There are three essential stages in carrying out an effective research project. In the first stage, the research is planned: objectives are stated; decisions are made about the treatments to be included, the measures to be obtained, and the type and number of subjects; the research design is determined; and possible patterns of results and their implications are contemplated. This stage is reflected primarily in the Method section of the final research report. In the second stage, the data are collected and analyzed: descriptive statistics are calculated; population parameters are estimated; and inferential tests are performed to determine whether any obtained effects are larger than those we would expect to occur due to chance. The outcomes of the analyses are presented in words, tables, and graphs in the Results section of the final report. The final stage is the interpretation of the results, which typically is presented in the Discussion section of the research report: What do the results tell us about the answers to the questions we initially asked? Answering the questions that motivated the research is, of course, our ultimate goal; however, correct conclusions about what our results mean are totally dependent upon the first two stages. If the study is designed in such a way that factors other than the independent variable may have influenced the results, we may be led to incorrect conclusions. Even if the design of the study is sound, our statistical tests may fail to reveal effects that are present in the population from which we have sampled if our measures are very variable, or if we collect too few data. Finally, despite a sound design and adequate procedures, data analyses that violate assumptions underlying the statistical procedures may lead us to incorrect inferences. We may think of the planning and analysis stages as providing input to the inferential stage and, as an old adage states, “garbage in, garbage out.”

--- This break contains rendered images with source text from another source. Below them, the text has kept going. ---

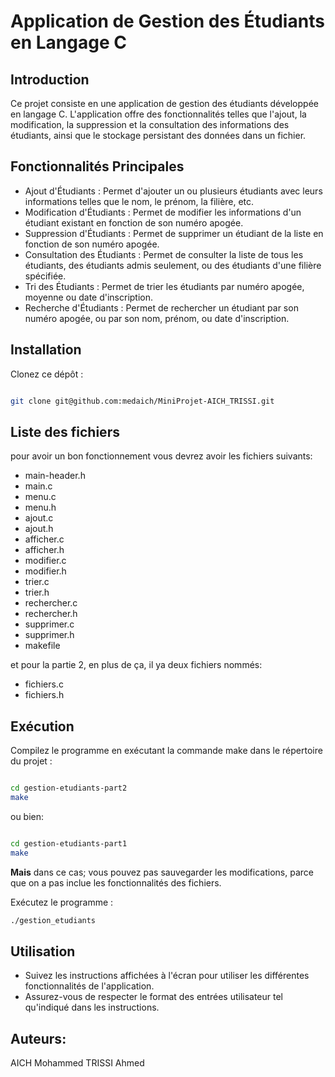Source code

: # Application de Gestion des Étudiants en Langage C
## Introduction
Ce projet consiste en une application de gestion des étudiants développée en langage C. L'application offre des fonctionnalités telles que l'ajout, la modification, la suppression et la consultation des informations des étudiants, ainsi que le stockage persistant des données dans un fichier.

## Fonctionnalités Principales
- Ajout d'Étudiants : Permet d'ajouter un ou plusieurs étudiants avec leurs informations telles que le nom, le prénom, la filière, etc.
- Modification d'Étudiants : Permet de modifier les informations d'un étudiant existant en fonction de son numéro apogée.
- Suppression d'Étudiants : Permet de supprimer un étudiant de la liste en fonction de son numéro apogée.
- Consultation des Étudiants : Permet de consulter la liste de tous les étudiants, des étudiants admis seulement, ou des étudiants d'une filière spécifiée.
- Tri des Étudiants : Permet de trier les étudiants par numéro apogée, moyenne ou date d'inscription.
- Recherche d'Étudiants : Permet de rechercher un étudiant par son numéro apogée, ou par son nom, prénom, ou date d'inscription.
## Installation
Clonez ce dépôt :
```bash

git clone git@github.com:medaich/MiniProjet-AICH_TRISSI.git

```
## Liste des fichiers
pour avoir un bon fonctionnement vous devrez avoir les fichiers suivants:
- main-header.h
- main.c
- menu.c
- menu.h
- ajout.c
- ajout.h
- afficher.c
- afficher.h
- modifier.c
- modifier.h
- trier.c
- trier.h
- rechercher.c
- rechercher.h
- supprimer.c
- supprimer.h
- makefile

et pour la partie 2, en plus de ça, il ya deux fichiers nommés:
- fichiers.c
- fichiers.h
## Exécution
Compilez le programme en exécutant la commande make dans le répertoire du projet :


```bash

cd gestion-etudiants-part2
make

```
ou bien:
```bash

cd gestion-etudiants-part1
make

```
**Mais** dans ce cas; vous pouvez pas sauvegarder les modifications, parce que on a pas inclue les fonctionnalités des fichiers.
 
Exécutez le programme :
```bash
./gestion_etudiants

```
## Utilisation
- Suivez les instructions affichées à l'écran pour utiliser les différentes fonctionnalités de l'application.
- Assurez-vous de respecter le format des entrées utilisateur tel qu'indiqué dans les instructions.
## Auteurs: 
AICH Mohammed
TRISSI Ahmed
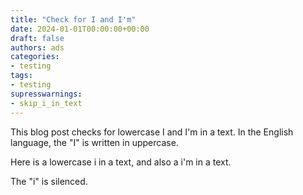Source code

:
 ```yaml
---
title: "Check for I and I'm"
date: 2024-01-01T00:00:00+00:00
draft: false
authors: ads
categories:
- testing
tags:
- testing
supresswarnings:
- skip_i_in_text
---
```


This blog post checks for lowercase I and I'm in a text. In the English language, the "I" is written in uppercase.

Here is a lowercase i in a text, and also a i'm in a text.

The "i" is silenced.
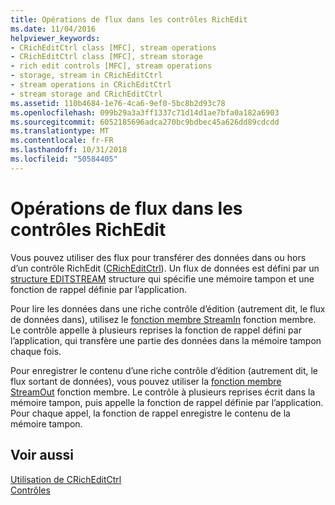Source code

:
```yaml
---
title: Opérations de flux dans les contrôles RichEdit
ms.date: 11/04/2016
helpviewer_keywords:
- CRichEditCtrl class [MFC], stream operations
- CRichEditCtrl class [MFC], stream storage
- rich edit controls [MFC], stream operations
- storage, stream in CRichEditCtrl
- stream operations in CRichEditCtrl
- stream storage and CRichEditCtrl
ms.assetid: 110b4684-1e76-4ca6-9ef0-5bc8b2d93c78
ms.openlocfilehash: 099b29a3a3ff1337c71d14d1ae7bfa0a182a6903
ms.sourcegitcommit: 6052185696adca270bc9bdbec45a626dd89cdcdd
ms.translationtype: MT
ms.contentlocale: fr-FR
ms.lasthandoff: 10/31/2018
ms.locfileid: "50584405"
---
```

# <a name="stream-operations-in-rich-edit-controls"></a>Opérations de flux dans les contrôles RichEdit

Vous pouvez utiliser des flux pour transférer des données dans ou hors d’un contrôle RichEdit ([CRichEditCtrl](../mfc/reference/cricheditctrl-class.md)). Un flux de données est défini par un [structure EDITSTREAM](/windows/desktop/api/richedit/ns-richedit-_editstream) structure qui spécifie une mémoire tampon et une fonction de rappel définie par l’application.

Pour lire les données dans une riche contrôle d’édition (autrement dit, le flux de données dans), utilisez le [fonction membre StreamIn](../mfc/reference/cricheditctrl-class.md#streamin) fonction membre. Le contrôle appelle à plusieurs reprises la fonction de rappel défini par l’application, qui transfère une partie des données dans la mémoire tampon chaque fois.

Pour enregistrer le contenu d’une riche contrôle d’édition (autrement dit, le flux sortant de données), vous pouvez utiliser la [fonction membre StreamOut](../mfc/reference/cricheditctrl-class.md#streamout) fonction membre. Le contrôle à plusieurs reprises écrit dans la mémoire tampon, puis appelle la fonction de rappel définie par l’application. Pour chaque appel, la fonction de rappel enregistre le contenu de la mémoire tampon.

## <a name="see-also"></a>Voir aussi

[Utilisation de CRichEditCtrl](../mfc/using-cricheditctrl.md)<br/>
[Contrôles](../mfc/controls-mfc.md)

In this chapter, we focus on the initial stage of planning the research. We will present an overview of the decisions that confront the researcher at the onset of a new project, and of the factors that should influence those decisions. In subsequent chapters, we will return to many of the issues raised in this chapter, explicitly linking the decisions made in the planning stage to aspects of the data analysis. Indeed, the decisions made in planning the research are the major factors influencing the results of statistical analyses, and subsequently influencing the conclusions that are drawn.

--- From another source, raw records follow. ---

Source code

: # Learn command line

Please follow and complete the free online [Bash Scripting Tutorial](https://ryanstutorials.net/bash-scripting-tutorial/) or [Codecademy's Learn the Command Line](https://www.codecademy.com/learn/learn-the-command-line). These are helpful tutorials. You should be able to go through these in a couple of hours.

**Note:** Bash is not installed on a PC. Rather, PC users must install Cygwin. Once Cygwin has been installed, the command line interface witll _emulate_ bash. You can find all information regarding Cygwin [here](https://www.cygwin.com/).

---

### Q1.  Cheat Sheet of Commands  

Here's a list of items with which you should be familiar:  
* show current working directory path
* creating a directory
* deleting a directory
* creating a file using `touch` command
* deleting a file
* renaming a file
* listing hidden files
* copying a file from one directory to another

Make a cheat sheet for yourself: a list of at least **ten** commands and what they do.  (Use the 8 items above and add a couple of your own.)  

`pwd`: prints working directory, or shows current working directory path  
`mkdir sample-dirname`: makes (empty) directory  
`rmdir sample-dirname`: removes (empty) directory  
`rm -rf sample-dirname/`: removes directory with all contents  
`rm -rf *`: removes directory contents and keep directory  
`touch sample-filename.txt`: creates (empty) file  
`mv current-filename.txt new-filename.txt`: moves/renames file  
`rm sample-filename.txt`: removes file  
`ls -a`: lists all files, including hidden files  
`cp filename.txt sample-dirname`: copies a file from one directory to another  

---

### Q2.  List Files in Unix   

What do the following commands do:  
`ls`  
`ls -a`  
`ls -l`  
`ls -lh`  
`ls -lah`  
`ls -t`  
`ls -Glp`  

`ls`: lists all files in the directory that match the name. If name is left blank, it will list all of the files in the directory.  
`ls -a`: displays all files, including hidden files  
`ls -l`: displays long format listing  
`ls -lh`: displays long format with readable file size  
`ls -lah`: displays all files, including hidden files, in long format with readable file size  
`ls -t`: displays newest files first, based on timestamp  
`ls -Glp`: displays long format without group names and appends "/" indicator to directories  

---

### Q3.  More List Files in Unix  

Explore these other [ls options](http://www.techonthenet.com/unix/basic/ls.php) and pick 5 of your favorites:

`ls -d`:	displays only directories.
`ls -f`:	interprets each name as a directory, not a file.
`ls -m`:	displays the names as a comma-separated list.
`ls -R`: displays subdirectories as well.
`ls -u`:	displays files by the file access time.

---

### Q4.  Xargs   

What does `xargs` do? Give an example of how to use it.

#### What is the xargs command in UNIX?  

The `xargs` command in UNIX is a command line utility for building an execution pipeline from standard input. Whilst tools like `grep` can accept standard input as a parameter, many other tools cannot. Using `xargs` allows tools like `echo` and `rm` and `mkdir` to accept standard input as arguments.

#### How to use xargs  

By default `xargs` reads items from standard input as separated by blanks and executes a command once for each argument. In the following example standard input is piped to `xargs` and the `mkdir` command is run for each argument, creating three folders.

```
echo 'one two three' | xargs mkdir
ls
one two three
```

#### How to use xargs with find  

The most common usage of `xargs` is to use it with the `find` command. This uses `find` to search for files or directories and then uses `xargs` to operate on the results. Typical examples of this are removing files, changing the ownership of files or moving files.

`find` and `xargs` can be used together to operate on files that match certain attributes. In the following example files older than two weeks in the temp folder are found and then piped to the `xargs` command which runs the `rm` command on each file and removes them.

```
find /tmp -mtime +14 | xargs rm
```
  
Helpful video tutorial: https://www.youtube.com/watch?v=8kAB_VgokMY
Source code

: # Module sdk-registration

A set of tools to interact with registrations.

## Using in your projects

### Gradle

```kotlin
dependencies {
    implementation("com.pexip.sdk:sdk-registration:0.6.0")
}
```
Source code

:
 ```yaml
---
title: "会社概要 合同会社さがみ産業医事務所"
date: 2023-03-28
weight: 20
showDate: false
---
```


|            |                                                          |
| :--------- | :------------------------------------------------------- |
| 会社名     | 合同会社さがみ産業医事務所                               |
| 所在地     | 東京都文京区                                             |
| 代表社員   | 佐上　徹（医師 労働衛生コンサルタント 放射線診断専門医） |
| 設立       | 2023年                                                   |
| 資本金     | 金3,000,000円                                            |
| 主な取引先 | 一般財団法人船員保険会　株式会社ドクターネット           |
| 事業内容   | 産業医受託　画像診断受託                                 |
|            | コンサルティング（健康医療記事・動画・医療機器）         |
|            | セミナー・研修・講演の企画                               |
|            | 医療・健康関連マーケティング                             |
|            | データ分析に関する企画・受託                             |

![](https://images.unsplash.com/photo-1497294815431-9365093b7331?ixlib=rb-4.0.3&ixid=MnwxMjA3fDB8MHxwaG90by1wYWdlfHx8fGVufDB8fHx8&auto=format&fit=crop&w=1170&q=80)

Chapter 1 is organized by the major decisions that must be made in planning a study:
• The independent variable. What is the question being asked in the research study? The question must be translated into an independent variable to be manipulated in an experiment or a predictor variable to be measured in an observational study.

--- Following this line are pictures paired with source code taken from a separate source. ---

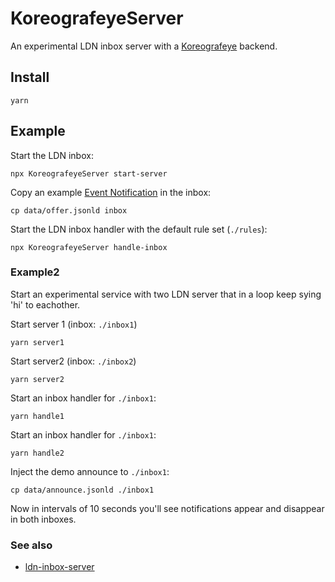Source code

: # KoreografeyeServer

An experimental LDN inbox server with a [Koreografeye](https://github.com/eyereasoner/Koreografeye) backend.

## Install

```
yarn
```

## Example

Start the LDN inbox:

```
npx KoreografeyeServer start-server
```

Copy an example [Event Notification](https://www.eventnotifications.net/) in the inbox:

```
cp data/offer.jsonld inbox
```

Start the LDN inbox handler with the default rule set (`./rules`):

```
npx KoreografeyeServer handle-inbox
```

### Example2

Start an experimental service with two LDN server that in a loop keep sying 'hi' to eachother.

Start server 1 (inbox: `./inbox1`)

```
yarn server1
```

Start server2 (inbox: `./inbox2`)

```
yarn server2
```

Start an inbox handler for `./inbox1`:

```
yarn handle1
```

Start an inbox handler for `./inbox1`:

```
yarn handle2
```

Inject the demo announce to `./inbox1`:

```
cp data/announce.jsonld ./inbox1
```

Now in intervals of 10 seconds you'll see notifications appear and disappear in both inboxes.

### See also

- [ldn-inbox-server](https://github.com/MellonScholarlyCommunication/ldn-inbox-server)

• The dependent variable. What measure or measures should we use? In any study, there is a choice of measures. Different measures will provide different information and have different psychometric properties. Some measures may be better windows than others on the phenomenon we are studying. Some measures may be more sensitive than others to variation in the behaviors that are of interest. Some measures may be more reliable than others as indicators of some aspect of ability or performance. How should we balance these considerations in deciding among alternative measures?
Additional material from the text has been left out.